** Opening EXTRACTED INFORMATION block **

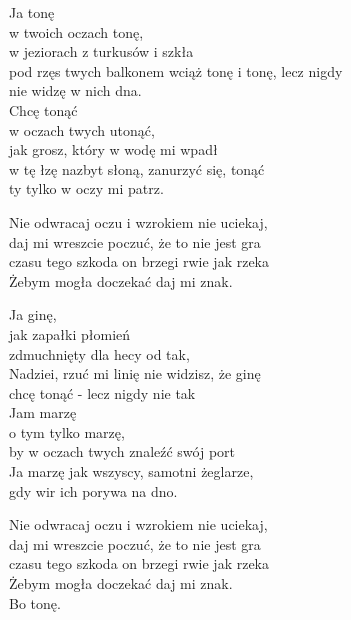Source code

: \begin{text}
    \hfill\break
    Ja tonę\\
    w twoich oczach tonę,\\
    w jeziorach z turkusów i szkła\\
    pod rzęs twych balkonem wciąż tonę i tonę, lecz nigdy\\
    nie widzę w nich dna.\\
    Chcę tonąć\\
    w oczach twych utonąć,\\
    jak grosz, który w wodę mi wpadł\\
    w tę łzę nazbyt słoną, zanurzyć się, tonąć\\
    ty tylko w oczy mi patrz.

    Nie odwracaj oczu i wzrokiem nie uciekaj,\\
    daj mi wreszcie poczuć, że to nie jest gra\\
    czasu tego szkoda on brzegi rwie jak rzeka\\
    Żebym mogła doczekać daj mi znak.

    Ja ginę,\\
    jak zapałki płomień\\
    zdmuchnięty dla hecy od tak,\\
    Nadziei, rzuć mi linię nie widzisz, że ginę\\
    chcę tonąć - lecz nigdy nie tak\\
    Jam marzę\\
    o tym tylko marzę,\\
    by w oczach twych znaleźć swój port\\
    Ja marzę jak wszyscy, samotni żeglarze,\\
    gdy wir ich porywa na dno.

    Nie odwracaj oczu i wzrokiem nie uciekaj,\\
    daj mi wreszcie poczuć, że to nie jest gra\\
    czasu tego szkoda on brzegi rwie jak rzeka\\
    Żebym mogła doczekać daj mi znak.\\
    Bo tonę.
\end{text}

** Closing EXTRACTED INFORMATION block **

_WHAT YOU NEED TO DO_. Reproduce the material above from its first line through the line containing "w tę łzę nazbyt", both ends included, and skip every picture.

_EXERCISE RESULT_.
Source code

: \begin{text}
    \hfill\break
    Ja tonę\\
    w twoich oczach tonę,\\
    w jeziorach z turkusów i szkła\\
    pod rzęs twych balkonem wciąż tonę i tonę, lecz nigdy\\
    nie widzę w nich dna.\\
    Chcę tonąć\\
    w oczach twych utonąć,\\
    jak grosz, który w wodę mi wpadł\\
    w tę łzę nazbyt słoną, zanurzyć się, tonąć\\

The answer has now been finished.